▸ GOAL OF THE EXERCISE
Copy every line of the entries that includes the word "flastic".

::::

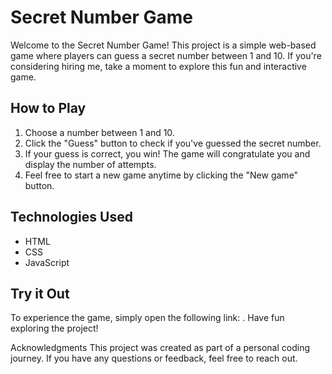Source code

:  <h1>Secret Number Game</h1>
 
Welcome to the Secret Number Game! This project is a simple web-based game where 
players can guess a secret number between 1 and 10. If you're considering hiring me, 
take a moment to explore this fun and interactive game.

<h2>How to Play</h2>

<ol>
  <li>Choose a number between 1 and 10.</li>
  <li>Click the "Guess" button to check if you've guessed the secret number.</li>
  <li>If your guess is correct, you win! The game will congratulate you and display the number of attempts.</li>
  <li>Feel free to start a new game anytime by clicking the "New game" button.</li>
</ol>


<h2>Technologies Used</h2>

<ul>
  <li>HTML</li>
  <li>CSS</li>
  <li>JavaScript</li>
</ul>

<h2>Try it Out</h2>



To experience the game, simply open the following link: <a href="https://jogo-three-sepia.vercel.app/" target="_blank"></a>. Have fun exploring the project!

Acknowledgments
This project was created as part of a personal coding journey. If you have any questions or feedback, feel free to reach out.

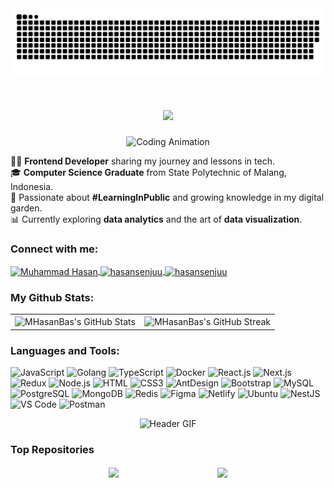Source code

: 

<img src="https://raw.githubusercontent.com/MHasanBas/MHasanBas/output/snake.svg" alt="Snake animation" />




<!--![Header GIF](https://media1.giphy.com/headers/GitHub/w8ZJLtJbmuph.gif) -->


<h1 align="center">
  <a href="https://git.io/typing-svg">
    <img src="https://readme-typing-svg.herokuapp.com/?lines=Hello,+There!+👋;Welcome+to+My+GitHub+Profile!;I'm+Muhammad+Hasan.;Frontend+Developer+and+Tech+Enthusiast!&center=true&size=24&color=7FFF00&vCenter=true&width=600&height=50&pause=1000">
  </a>
</h1>

<p align="center">
  <img src="https://user-images.githubusercontent.com/74038190/241765440-80728820-e06b-4f96-9c9e-c36d085b5cc1.gif" alt="Coding Animation" width="500" />
</p>



<!--  👋 Hi, I'm Hasan! -->

👨‍💻 **Frontend Developer** sharing my journey and lessons in tech.  
🎓 **Computer Science Graduate** from State Polytechnic of Malang, Indonesia.  
🌱 Passionate about **#LearningInPublic** and growing knowledge in my digital garden.  
📊 Currently exploring **data analytics** and the art of **data visualization**.  


<!-- GitHub stats from https://github.com/anuraghazra/github-readme-stats -->
<h3 align="left">Connect with me:</h3>
<p align="left">
  <a href="https://www.linkedin.com/in/m-hasan-basri-7a8851252/" target="blank">
    <img align="center" src="https://raw.githubusercontent.com/rahuldkjain/github-profile-readme-generator/master/src/images/icons/Social/linked-in-alt.svg" alt="Muhammad Hasan" height="30" width="40" />
  </a>
  <a href="https://medium.com/@hasansenjuu" target="blank">
    <img align="center" src="https://raw.githubusercontent.com/rahuldkjain/github-profile-readme-generator/master/src/images/icons/Social/medium.svg" alt="hasansenjuu" height="30" width="40" />
  </a>
  <a href="https://www.hackerrank.com/hasansenjuu" target="blank">
    <img align="center" src="https://raw.githubusercontent.com/rahuldkjain/github-profile-readme-generator/master/src/images/icons/Social/hackerrank.svg" alt="hasansenjuu" height="30" width="40" />
  </a>
</p>





<!-- ![Hasan's GitHub stats](https://github-readme-stats.vercel.app/api?username=MHasanBas&show_icons=true&theme=radical) -->

### My Github Stats:

<table>
  <tr>
    <td>
      <img align="center" src="https://github-readme-stats.vercel.app/api?username=MHasanBas&show_icons=true&theme=radical" alt="MHasanBas's GitHub Stats" />
    </td>
    <td>
      <img align="center" src="https://github-readme-streak-stats.herokuapp.com/?user=MHasanBas&theme=radical" alt="MHasanBas's GitHub Streak" />
    </td>
  </tr>
</table>




### Languages and Tools:

![JavaScript](https://img.shields.io/badge/JavaScript-F7DF1E?style=flat-square&logo=javascript&logoColor=black)
![Golang](https://img.shields.io/badge/Golang-F7F7F7?style=flat-square&logo=go&logoColor=00A7D0)
![TypeScript](https://img.shields.io/badge/TypeScript-007ACC?style=flat-square&logo=typescript&logoColor=white)
![Docker](https://img.shields.io/badge/Docker-0CC1F3?style=flat-square&logo=docker&logoColor=white)
![React.js](https://img.shields.io/badge/React.js-0081CB?style=flat-square&logo=react&logoColor=61DAFB)
![Next.js](https://img.shields.io/badge/Next.js-f7f7f7?style=flastic&logo=Next.js&logoColor=000000)
![Redux](https://img.shields.io/badge/Redux-black?style=flastic&logo=Redux&logoColor=764ABC)
![Node.js](https://img.shields.io/badge/Node.js-43853D?style=flat-square&logo=node.js&logoColor=white)
![HTML](https://img.shields.io/badge/HTML5-E34F26?style=flat-square&logo=html5&logoColor=white)
![CSS3](https://img.shields.io/badge/CSS3-1572B6?style=flat-square&logo=css3&logoColor=white)
![AntDesign](https://img.shields.io/badge/AntDesign-f7f7f7?style=flastic&logo=AntDesign&logoColor=0170FE)
![Bootstrap](https://img.shields.io/badge/Bootstrap-563D7C?style=flat-square&logo=bootstrap&logoColor=white)
![MySQL](https://img.shields.io/badge/MySQL-005C84?style=flat-square&logo=mysql&logoColor=white)
![PostgreSQL](https://img.shields.io/badge/PostgreSQL-31658D?style=flastic&logo=PostgreSQL&logoColor=white)
![MongoDB](https://img.shields.io/badge/MongoDB-F7F7F7?style=flat-square&logo=mongodb&logoColor=49A248)
![Redis](https://img.shields.io/badge/redis-%23DD0031.svg?&style=flat-square&logo=redis&logoColor=white)
![Figma](https://img.shields.io/badge/Figma-f7f7f7?style=flastic&logo=Figma&logoColor=F24E1E)
![Netlify](https://img.shields.io/badge/Netlify-00C7B7?style=flat-square&logo=netlify&logoColor=white)
![Ubuntu](https://img.shields.io/badge/Ubuntu-E05924?style=flat-square&logo=ubuntu&logoColor=black)
![NestJS](https://img.shields.io/badge/Nestjs-000000?style=flat-square&logo=nestjs&logoColor=D9224D)
![VS Code](https://img.shields.io/badge/VisualStudio-2C2B30?style=flastic&logo=VisualStudioCode&logoColor=007ACC)
![Postman](https://img.shields.io/badge/Postman-f7f7f7?style=flastic&logo=Postman&logoColor=FF6C37)
<!--
# 💻 Tech Stack
Badges from https://github.com/Ileriayo/markdown-badges 
![HTML5](https://img.shields.io/badge/html5-%23E34F26.svg?style=for-the-badge&logo=html5&logoColor=white)
![CSS3](https://img.shields.io/badge/css3-%231572B6.svg?style=for-the-badge&logo=css3&logoColor=white)
![JavaScript](https://img.shields.io/badge/javascript-%23323330.svg?style=for-the-badge&logo=javascript&logoColor=%23F7DF1E)
![Python](https://img.shields.io/badge/python-3670A0?style=for-the-badge&logo=python&logoColor=ffdd54)
![Java](https://img.shields.io/badge/java-%23ED8B00.svg?style=for-the-badge&logo=openjdk&logoColor=white)
![C](https://img.shields.io/badge/c-%2300599C.svg?style=for-the-badge&logo=c&logoColor=white)<br/>
![React](https://img.shields.io/badge/react-%2320232a.svg?style=for-the-badge&logo=react&logoColor=%2361DAFB)
![TypeScript](https://img.shields.io/badge/typescript-%23007ACC.svg?style=for-the-badge&logo=typescript&logoColor=white)
![GraphQL](https://img.shields.io/badge/-GraphQL-E10098?style=for-the-badge&logo=graphql&logoColor=white)
![TailwindCSS](https://img.shields.io/badge/tailwindcss-%2338B2AC.svg?style=for-the-badge&logo=tailwind-css&logoColor=white)
![Styled Components](https://img.shields.io/badge/styled--components-DB7093?style=for-the-badge&logo=styled-components&logoColor=white)<br/>
![Jest](https://img.shields.io/badge/-jest-%23C21325?style=for-the-badge&logo=jest&logoColor=white)
![cypress](https://img.shields.io/badge/-cypress-%23E5E5E5?style=for-the-badge&logo=cypress&logoColor=058a5e)
![Figma](https://img.shields.io/badge/figma-%23F24E1E.svg?style=for-the-badge&logo=figma&logoColor=white)
![Notion](https://img.shields.io/badge/Notion-%23000000.svg?style=for-the-badge&logo=notion&logoColor=white) -->

<p align="center">
  <img src="https://user-images.githubusercontent.com/51194584/258857674-a1827d5b-af82-45b7-947e-3382f2431c75.gif" alt="Header GIF" />
</p>


### Top Repositories

<div align="center" style="display: flex; justify-content: space-evenly; flex-wrap: wrap;">
  <a href="https://github.com/MHasanBas/developer-portfolio">
    <img align="center" src="https://github-readme-stats.vercel.app/api/pin/?username=MHasanBas&repo=chess-game&theme=radical" />
  </a>
  <a href="https://github.com/MHasanBas/Express-Postgres-blog">
    <img align="center" src="https://github-readme-stats.vercel.app/api/pin/?username=MHasanBas&repo=30-Days-Of-React&theme=radical" />
  </a>
</div>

::::

▸ COMPLETED EXERCISE
![Next.js](https://img.shields.io/badge/Next.js-f7f7f7?style=flastic&logo=Next.js&logoColor=000000)
![Redux](https://img.shields.io/badge/Redux-black?style=flastic&logo=Redux&logoColor=764ABC)
![AntDesign](https://img.shields.io/badge/AntDesign-f7f7f7?style=flastic&logo=AntDesign&logoColor=0170FE)
![PostgreSQL](https://img.shields.io/badge/PostgreSQL-31658D?style=flastic&logo=PostgreSQL&logoColor=white)
![Figma](https://img.shields.io/badge/Figma-f7f7f7?style=flastic&logo=Figma&logoColor=F24E1E)
![VS Code](https://img.shields.io/badge/VisualStudio-2C2B30?style=flastic&logo=VisualStudioCode&logoColor=007ACC)
![Postman](https://img.shields.io/badge/Postman-f7f7f7?style=flastic&logo=Postman&logoColor=FF6C37)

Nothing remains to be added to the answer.